Licenciatura em Cinema

Rodagem de Outro Tempo | Curta-metragem dos alunos da Licenciatura em Cinema | 2014

O plano que agora se apresenta, como resultado da adequação ao Processo de Bolonha, assenta nos seguintes princípios:

a) Ter na devida conta a experiência acumulada, em que é possível identificar “constâncias” suficientemente sólidas e testadas para as eleger como boas práticas;

b) Tomar as 6 áreas chave consagradas pela indústria cinematográfica e que as escolas congéneres de referência adotamArgumento, Produção, Realização, Imagem, Montagem, Som – como estruturantes das variantes de formação oferecidas; em termos de desenho curricular aparecem organizadas em dois triângulos: o primeiro, focalizado no design do projeto, em cujos vértices estão o Argumento, a Produção e a Realização, visa o desenvolvimento das capacidades de conceção, planeamento e direção criativa de um projeto; o segundo, de natureza mais performativa, cujos vértices são ocupados pela Imagem, Montagem e Som, assenta no desenvolvimento de competências técnicas e artísticas, aplicadas na execução de projetos cinematográficos, nas suas diferentes fases de produção.

c) Afirmar que a vocação primeira de um curso de Cinema, ministrado por uma escola de criação artística, é aliar aquelas duas vertentes de formação: a focalizada no design do projeto (o saber conceber) e a virada para performance (o saber fazer), articulando-as de forma flexível, mas permanente, ao longo de todo o plano de estudos; visando-se que cada aluno faça a experiência de passar de uma a outra, de forma criticamente mediada, numa perspetiva histórica, estética e poética, através da informação e reflexão proporcionadas pela área de Estudos.

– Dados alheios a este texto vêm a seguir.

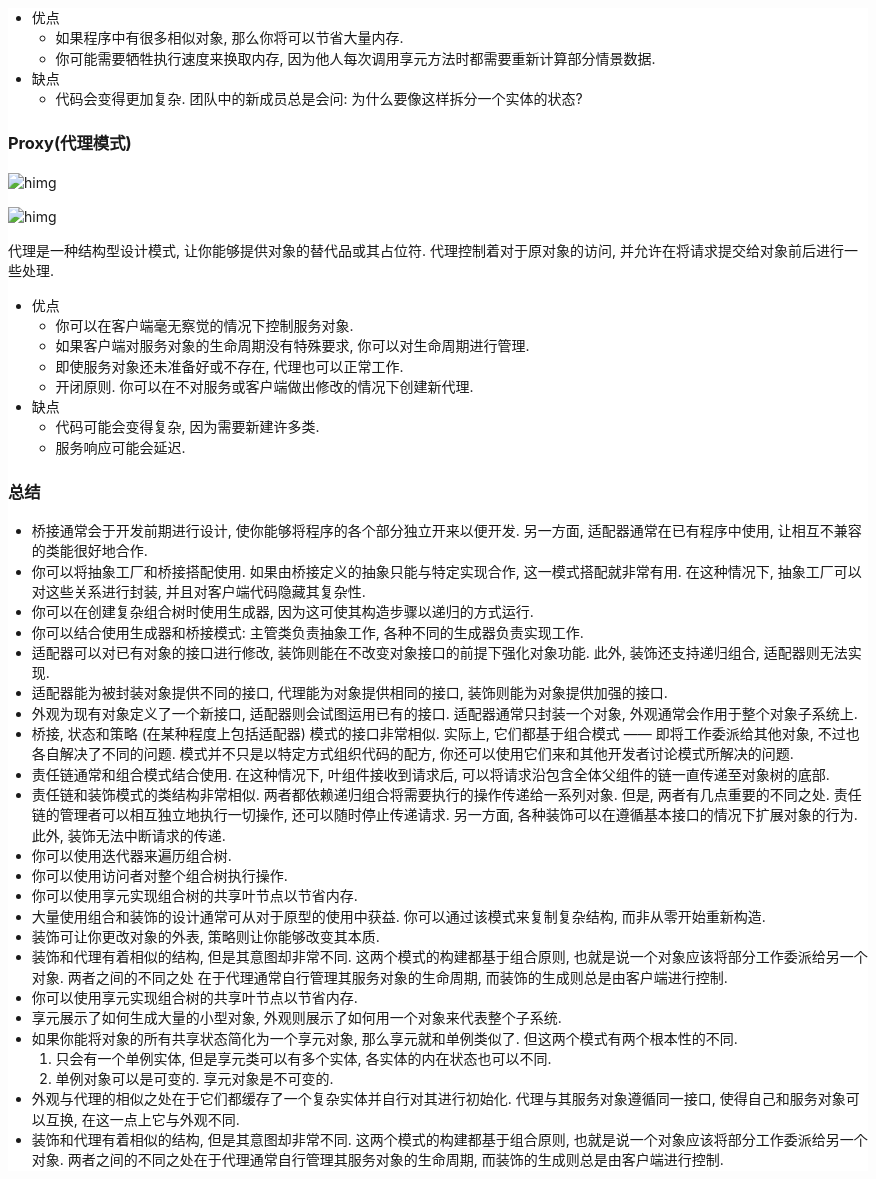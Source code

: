 - 优点
    - 如果程序中有很多相似对象, 那么你将可以节省大量内存.
    - 你可能需要牺牲执行速度来换取内存, 因为他人每次调用享元方法时都需要重新计算部分情景数据.
- 缺点
    - 代码会变得更加复杂. 团队中的新成员总是会问: 为什么要像这样拆分一个实体的状态?

### Proxy(代理模式)

![himg](https://a.hanleylee.com/HKMS/2022-01-02164852.jpg?x-oss-process=style/WaMa)

![himg](https://a.hanleylee.com/HKMS/2022-01-02164941.png?x-oss-process=style/WaMa)

代理是一种结构型设计模式, 让你能够提供对象的替代品或其占位符. 代理控制着对于原对象的访问, 并允许在将请求提交给对象前后进行一些处理.

- 优点
    - 你可以在客户端毫无察觉的情况下控制服务对象.
    - 如果客户端对服务对象的生命周期没有特殊要求, 你可以对生命周期进行管理.
    - 即使服务对象还未准备好或不存在, 代理也可以正常工作.
    - 开闭原则. 你可以在不对服务或客户端做出修改的情况下创建新代理.
- 缺点
    - 代码可能会变得复杂, 因为需要新建许多类.
    - 服务响应可能会延迟.

### 总结

- 桥接通常会于开发前期进行设计, 使你能够将程序的各个部分独立开来以便开发. 另一方面, 适配器通常在已有程序中使用, 让相互不兼容的类能很好地合作.
- 你可以将抽象工厂和桥接搭配使用. 如果由桥接定义的抽象只能与特定实现合作, 这一模式搭配就非常有用. 在这种情况下, 抽象工厂可以对这些关系进行封装, 并且对客户端代码隐藏其复杂性.
- 你可以在创建复杂组合树时使用生成器, 因为这可使其构造步骤以递归的方式运行.
- 你可以结合使用生成器和桥接模式: 主管类负责抽象工作, 各种不同的生成器负责实现工作.
- 适配器可以对已有对象的接口进行修改, 装饰则能在不改变对象接口的前提下强化对象功能. 此外, 装饰还支持递归组合, 适配器则无法实现.
- 适配器能为被封装对象提供不同的接口, 代理能为对象提供相同的接口, 装饰则能为对象提供加强的接口.
- 外观为现有对象定义了一个新接口, 适配器则会试图运用已有的接口. 适配器通常只封装一个对象, 外观通常会作用于整个对象子系统上.
- 桥接, 状态和策略 (在某种程度上包括适配器) 模式的接口非常相似. 实际上, 它们都基于组合模式 —— 即将工作委派给其他对象, 不过也各自解决了不同的问题.  模式并不只是以特定方式组织代码的配方, 你还可以使用它们来和其他开发者讨论模式所解决的问题.
- 责任链通常和组合模式结合使用. 在这种情况下, 叶组件接收到请求后, 可以将请求沿包含全体父组件的链一直传递至对象树的底部.
- 责任链和装饰模式的类结构非常相似. 两者都依赖递归组合将需要执行的操作传递给一系列对象. 但是, 两者有几点重要的不同之处.  责任链的管理者可以相互独立地执行一切操作, 还可以随时停止传递请求. 另一方面, 各种装饰可以在遵循基本接口的情况下扩展对象的行为. 此外, 装饰无法中断请求的传递.
- 你可以使用迭代器来遍历组合树.
- 你可以使用访问者对整个组合树执行操作.
- 你可以使用享元实现组合树的共享叶节点以节省内存.
- 大量使用组合和装饰的设计通常可从对于原型的使用中获益. 你可以通过该模式来复制复杂结构, 而非从零开始重新构造.
- 装饰可让你更改对象的外表, 策略则让你能够改变其本质.
- 装饰和代理有着相似的结构, 但是其意图却非常不同. 这两个模式的构建都基于组合原则, 也就是说一个对象应该将部分工作委派给另一个对象.  两者之间的不同之处
  在于代理通常自行管理其服务对象的生命周期, 而装饰的生成则总是由客户端进行控制.
- 你可以使用享元实现组合树的共享叶节点以节省内存.
- 享元展示了如何生成大量的小型对象, 外观则展示了如何用一个对象来代表整个子系统.
- 如果你能将对象的所有共享状态简化为一个享元对象, 那么享元就和单例类似了. 但这两个模式有两个根本性的不同.
    1. 只会有一个单例实体, 但是享元类可以有多个实体, 各实体的内在状态也可以不同.
    2. 单例对象可以是可变的. 享元对象是不可变的.
- 外观与代理的相似之处在于它们都缓存了一个复杂实体并自行对其进行初始化. 代理与其服务对象遵循同一接口, 使得自己和服务对象可以互换, 在这一点上它与外观不同.
- 装饰和代理有着相似的结构, 但是其意图却非常不同. 这两个模式的构建都基于组合原则, 也就是说一个对象应该将部分工作委派给另一个对象.  两者之间的不同之处在于代理通常自行管理其服务对象的生命周期, 而装饰的生成则总是由客户端进行控制.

d) Garantir que a aluno, dentro de certos limites, ditados pela própria natureza do ensino, nomeadamente a importância dada ao trabalho em equipa, tem a possibilidade de, em dois momentos sucessivos “afinar a escolha” do seu perfil de “formação de saída”.

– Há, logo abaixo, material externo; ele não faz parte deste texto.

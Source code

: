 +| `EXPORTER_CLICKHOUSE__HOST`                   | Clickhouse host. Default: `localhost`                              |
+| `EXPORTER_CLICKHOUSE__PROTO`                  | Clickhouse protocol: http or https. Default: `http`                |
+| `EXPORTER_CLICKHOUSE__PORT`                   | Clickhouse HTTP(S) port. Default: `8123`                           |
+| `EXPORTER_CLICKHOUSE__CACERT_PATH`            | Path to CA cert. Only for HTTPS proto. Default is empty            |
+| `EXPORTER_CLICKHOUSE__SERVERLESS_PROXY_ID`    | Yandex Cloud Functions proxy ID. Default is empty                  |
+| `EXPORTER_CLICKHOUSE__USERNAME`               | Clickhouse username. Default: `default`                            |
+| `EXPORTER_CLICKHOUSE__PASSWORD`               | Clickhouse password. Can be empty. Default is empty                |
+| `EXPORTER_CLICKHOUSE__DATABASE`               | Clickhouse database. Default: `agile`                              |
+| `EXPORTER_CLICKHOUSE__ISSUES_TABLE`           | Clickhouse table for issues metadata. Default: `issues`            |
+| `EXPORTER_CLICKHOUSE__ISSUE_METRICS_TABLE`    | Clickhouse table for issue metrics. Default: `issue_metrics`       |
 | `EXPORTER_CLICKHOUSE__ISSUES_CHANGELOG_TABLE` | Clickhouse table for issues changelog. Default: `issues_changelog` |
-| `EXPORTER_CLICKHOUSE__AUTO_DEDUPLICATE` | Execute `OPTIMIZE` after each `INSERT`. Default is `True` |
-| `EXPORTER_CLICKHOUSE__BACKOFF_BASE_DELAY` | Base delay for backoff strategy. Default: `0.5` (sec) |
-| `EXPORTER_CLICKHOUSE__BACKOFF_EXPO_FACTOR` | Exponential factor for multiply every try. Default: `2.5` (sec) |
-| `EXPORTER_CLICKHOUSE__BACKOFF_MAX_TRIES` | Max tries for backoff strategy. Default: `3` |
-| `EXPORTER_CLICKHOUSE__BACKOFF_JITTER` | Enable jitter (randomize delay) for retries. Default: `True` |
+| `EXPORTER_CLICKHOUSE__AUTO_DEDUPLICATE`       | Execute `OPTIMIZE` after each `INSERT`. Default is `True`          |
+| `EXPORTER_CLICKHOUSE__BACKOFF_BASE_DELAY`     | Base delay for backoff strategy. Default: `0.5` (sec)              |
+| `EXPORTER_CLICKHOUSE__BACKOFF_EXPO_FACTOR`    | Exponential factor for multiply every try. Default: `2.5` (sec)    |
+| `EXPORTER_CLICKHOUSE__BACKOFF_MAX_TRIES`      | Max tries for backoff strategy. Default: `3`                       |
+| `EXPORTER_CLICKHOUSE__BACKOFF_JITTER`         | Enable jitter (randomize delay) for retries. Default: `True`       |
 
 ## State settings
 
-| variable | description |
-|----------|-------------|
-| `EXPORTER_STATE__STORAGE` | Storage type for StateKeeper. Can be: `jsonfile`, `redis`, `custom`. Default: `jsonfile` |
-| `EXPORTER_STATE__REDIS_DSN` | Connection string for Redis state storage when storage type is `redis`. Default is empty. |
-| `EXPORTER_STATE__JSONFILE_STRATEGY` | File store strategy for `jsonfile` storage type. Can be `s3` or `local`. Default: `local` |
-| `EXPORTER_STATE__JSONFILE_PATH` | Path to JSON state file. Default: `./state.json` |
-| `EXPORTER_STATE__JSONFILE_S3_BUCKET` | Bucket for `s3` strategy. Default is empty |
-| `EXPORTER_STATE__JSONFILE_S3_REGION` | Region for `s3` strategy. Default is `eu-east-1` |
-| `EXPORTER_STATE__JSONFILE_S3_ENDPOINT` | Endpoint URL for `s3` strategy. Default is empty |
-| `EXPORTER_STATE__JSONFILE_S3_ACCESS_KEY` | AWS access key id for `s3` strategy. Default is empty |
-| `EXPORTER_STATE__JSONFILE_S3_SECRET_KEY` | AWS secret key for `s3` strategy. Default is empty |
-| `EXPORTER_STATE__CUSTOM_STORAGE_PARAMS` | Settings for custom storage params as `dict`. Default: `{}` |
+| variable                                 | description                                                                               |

Daqui resulta a seguinte estrutura:

a) O primeiro ano (semestre 1 e 2) é constituído por um conjunto de unidades curriculares, obrigatórias para todos os alunos, fornecendo uma formação teórica e prática nas seis áreas de referência, convergente, em termos de prática de conjunto, isto é, de trabalho em equipa, no Seminário de Produção de Filmes. Unidades da área de Estudos, de índole histórica e estética, completam o curriculum.

b)  O segundo ano (semestre 3 e 4), constituindo o primeiro momento da escolha de um perfil por parte do aluno, subdivide-se em três ramos (Imagem, Montagem, Som), cada um dos quais integrando duas unidades curriculares de formação específica, por semestre; a estas o aluno juntará, por sua escolha, unidades curriculares pertencentes às outras três áreas chave (Argumento, Produção, Realização) que, nesta altura, funcionarão como opções; a prática coletiva continua a ser realizada no Seminário de Produção de Filmes, ao mesmo tempo que com a frequência obrigatória de unidades da área de Estudos, de índole histórica e estética, se visa desenvolver a dimensão crítica e reflexiva de cada um.

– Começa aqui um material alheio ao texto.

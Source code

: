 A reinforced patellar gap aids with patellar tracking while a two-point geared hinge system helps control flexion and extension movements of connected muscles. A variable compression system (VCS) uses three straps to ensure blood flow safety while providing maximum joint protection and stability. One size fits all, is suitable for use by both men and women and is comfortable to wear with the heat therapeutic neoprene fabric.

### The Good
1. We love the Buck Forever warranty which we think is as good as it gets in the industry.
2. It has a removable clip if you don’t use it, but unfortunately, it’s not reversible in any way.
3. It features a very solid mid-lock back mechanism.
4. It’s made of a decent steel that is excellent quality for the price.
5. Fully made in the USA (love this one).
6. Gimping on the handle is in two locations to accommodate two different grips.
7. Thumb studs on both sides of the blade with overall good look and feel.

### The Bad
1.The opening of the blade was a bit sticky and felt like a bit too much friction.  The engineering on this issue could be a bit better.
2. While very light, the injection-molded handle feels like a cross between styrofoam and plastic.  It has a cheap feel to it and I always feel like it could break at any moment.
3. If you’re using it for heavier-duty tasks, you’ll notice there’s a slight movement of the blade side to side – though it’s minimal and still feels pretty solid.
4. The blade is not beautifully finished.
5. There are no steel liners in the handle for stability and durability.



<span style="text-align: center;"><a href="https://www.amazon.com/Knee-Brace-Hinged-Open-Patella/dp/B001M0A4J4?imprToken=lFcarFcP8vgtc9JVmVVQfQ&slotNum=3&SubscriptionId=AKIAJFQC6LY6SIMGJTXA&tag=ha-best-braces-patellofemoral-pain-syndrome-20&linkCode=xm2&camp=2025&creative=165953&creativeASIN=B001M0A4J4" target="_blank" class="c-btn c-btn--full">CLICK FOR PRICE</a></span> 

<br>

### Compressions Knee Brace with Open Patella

c) O terceiro ano (semestre 5 e 6), constituindo o segundo momento da escolha de um perfil por parte do aluno, subdivide-se em seis ramos (Argumento, Produção, Realização, Imagem, Montagem, Som), cada um dos quais integrando três unidades curriculares de formação específica, por semestre; o aluno escolhe em definitivo um perfil de saída, correspondente à formação específica de que o diploma virá a fazer menção, complementando essa formação com a frequência de unidades curriculares específicas de outros ramos mas abertas à inscrição de qualquer aluno; o Seminário de Produção de Filmes integra a participação dos alunos na realização de projetos, segundo a especialidade de cada um dos constituintes de uma equipa de filmagens; na área de Estudos o aluno encontra agora sobretudo formações de índole poética.